Data section:
******

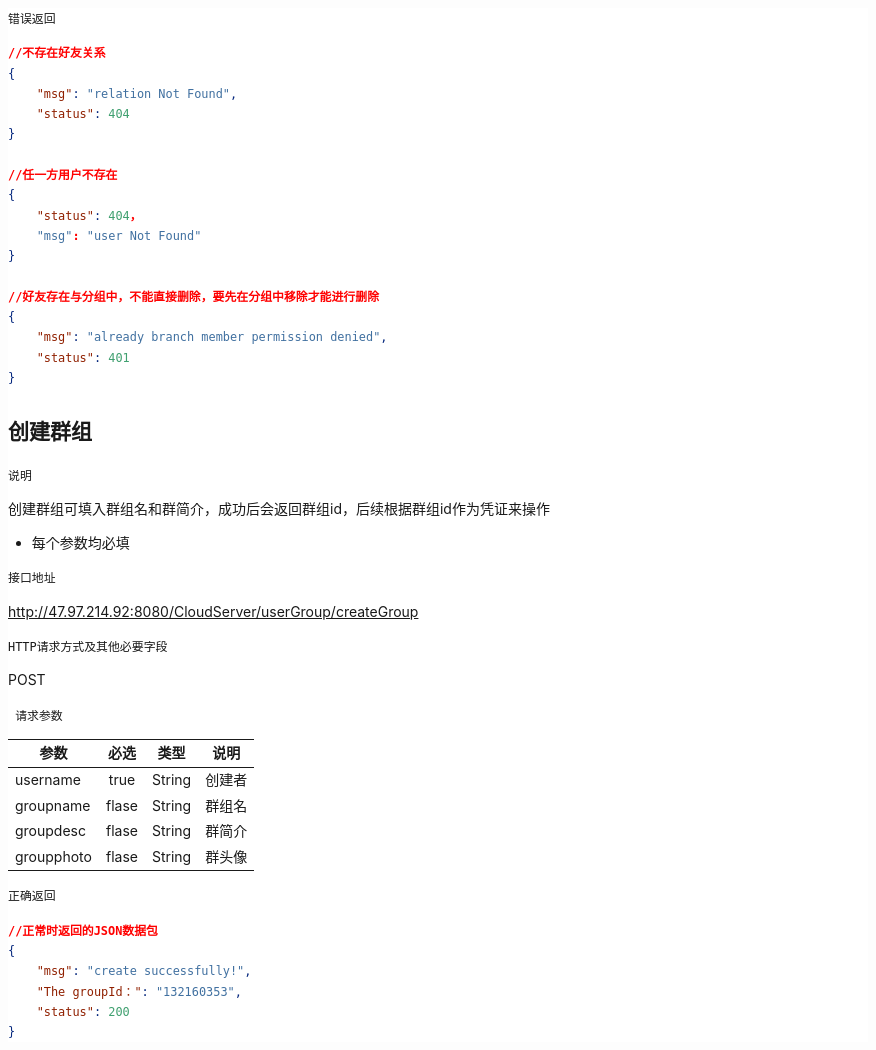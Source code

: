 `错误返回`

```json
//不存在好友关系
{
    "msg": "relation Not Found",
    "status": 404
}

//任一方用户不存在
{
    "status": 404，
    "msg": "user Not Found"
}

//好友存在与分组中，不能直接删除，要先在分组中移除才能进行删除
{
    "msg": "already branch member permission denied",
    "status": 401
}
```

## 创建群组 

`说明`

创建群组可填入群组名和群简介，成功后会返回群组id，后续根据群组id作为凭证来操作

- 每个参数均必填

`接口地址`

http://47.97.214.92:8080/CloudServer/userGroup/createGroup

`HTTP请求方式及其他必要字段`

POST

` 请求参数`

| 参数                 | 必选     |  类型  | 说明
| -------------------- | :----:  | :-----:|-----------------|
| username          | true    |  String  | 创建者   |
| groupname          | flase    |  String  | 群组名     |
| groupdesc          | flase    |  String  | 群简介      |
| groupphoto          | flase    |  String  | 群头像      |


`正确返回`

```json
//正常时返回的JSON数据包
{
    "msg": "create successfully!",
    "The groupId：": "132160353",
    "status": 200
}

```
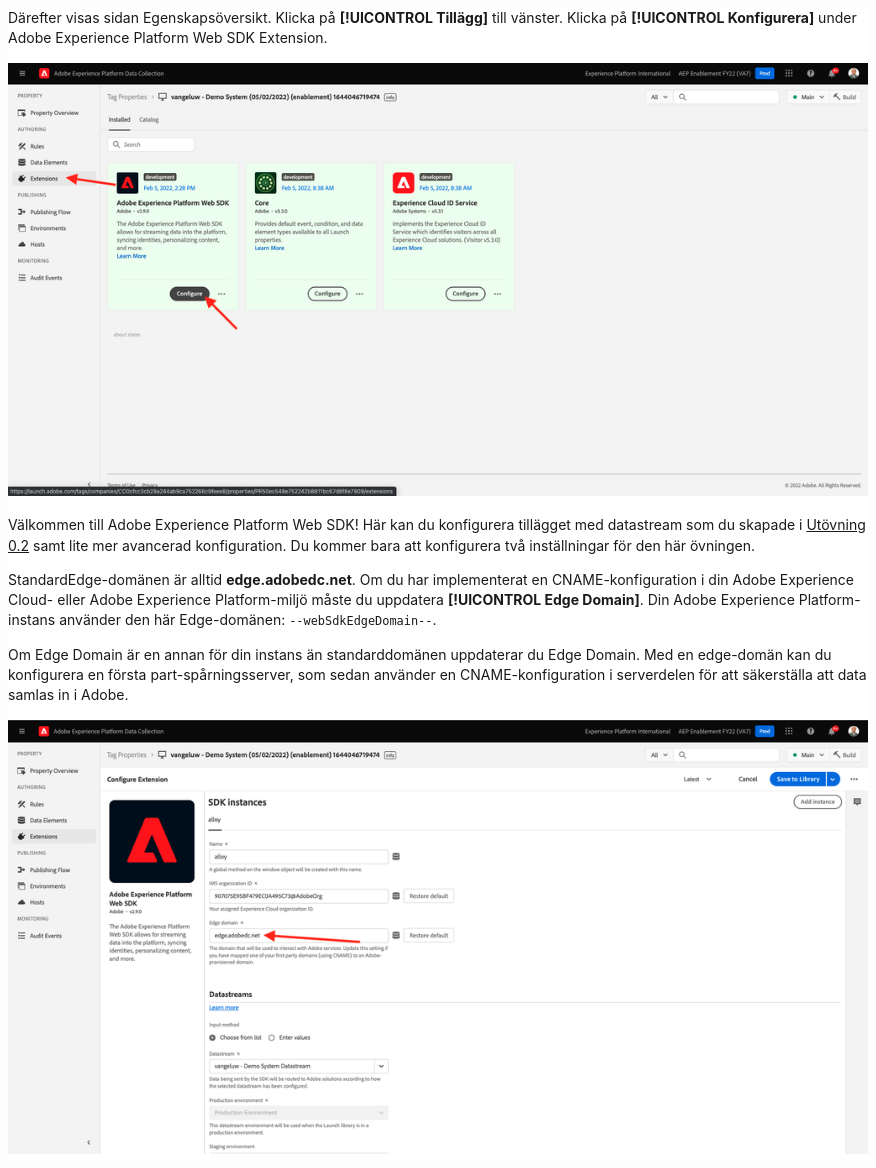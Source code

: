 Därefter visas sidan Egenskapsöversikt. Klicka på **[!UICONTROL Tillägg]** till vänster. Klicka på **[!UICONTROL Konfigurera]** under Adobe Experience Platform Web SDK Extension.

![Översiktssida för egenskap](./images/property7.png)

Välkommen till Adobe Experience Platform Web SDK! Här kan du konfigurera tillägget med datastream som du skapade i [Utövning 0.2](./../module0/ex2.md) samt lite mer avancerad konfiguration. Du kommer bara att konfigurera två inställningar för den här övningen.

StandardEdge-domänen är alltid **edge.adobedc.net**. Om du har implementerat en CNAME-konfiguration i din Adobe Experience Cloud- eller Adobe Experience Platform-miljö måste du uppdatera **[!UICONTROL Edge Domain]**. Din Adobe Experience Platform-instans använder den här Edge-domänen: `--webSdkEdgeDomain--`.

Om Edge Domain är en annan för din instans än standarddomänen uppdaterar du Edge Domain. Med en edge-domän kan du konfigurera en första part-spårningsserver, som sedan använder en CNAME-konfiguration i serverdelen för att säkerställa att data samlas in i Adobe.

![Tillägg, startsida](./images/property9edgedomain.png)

******

Task requirements: Without any pictures, please reproduce the full set of entries.

Answer for this exercise:
Source code

: `错误返回`

```json
//不存在好友关系
{
    "msg": "relation Not Found",
    "status": 404
}

//任一方用户不存在
{
    "status": 404，
    "msg": "user Not Found"
}

//好友存在与分组中，不能直接删除，要先在分组中移除才能进行删除
{
    "msg": "already branch member permission denied",
    "status": 401
}
```

## 创建群组 

`说明`

创建群组可填入群组名和群简介，成功后会返回群组id，后续根据群组id作为凭证来操作

- 每个参数均必填

`接口地址`

http://47.97.214.92:8080/CloudServer/userGroup/createGroup

`HTTP请求方式及其他必要字段`

POST

` 请求参数`

| 参数                 | 必选     |  类型  | 说明
| -------------------- | :----:  | :-----:|-----------------|
| username          | true    |  String  | 创建者   |
| groupname          | flase    |  String  | 群组名     |
| groupdesc          | flase    |  String  | 群简介      |
| groupphoto          | flase    |  String  | 群头像      |


`正确返回`

```json
//正常时返回的JSON数据包
{
    "msg": "create successfully!",
    "The groupId：": "132160353",
    "status": 200
}

```
Source code

: Därefter visas sidan Egenskapsöversikt. Klicka på **[!UICONTROL Tillägg]** till vänster. Klicka på **[!UICONTROL Konfigurera]** under Adobe Experience Platform Web SDK Extension.

![Översiktssida för egenskap](./images/property7.png)

Välkommen till Adobe Experience Platform Web SDK! Här kan du konfigurera tillägget med datastream som du skapade i [Utövning 0.2](./../module0/ex2.md) samt lite mer avancerad konfiguration. Du kommer bara att konfigurera två inställningar för den här övningen.

StandardEdge-domänen är alltid **edge.adobedc.net**. Om du har implementerat en CNAME-konfiguration i din Adobe Experience Cloud- eller Adobe Experience Platform-miljö måste du uppdatera **[!UICONTROL Edge Domain]**. Din Adobe Experience Platform-instans använder den här Edge-domänen: `--webSdkEdgeDomain--`.

Om Edge Domain är en annan för din instans än standarddomänen uppdaterar du Edge Domain. Med en edge-domän kan du konfigurera en första part-spårningsserver, som sedan använder en CNAME-konfiguration i serverdelen för att säkerställa att data samlas in i Adobe.

![Tillägg, startsida](./images/property9edgedomain.png)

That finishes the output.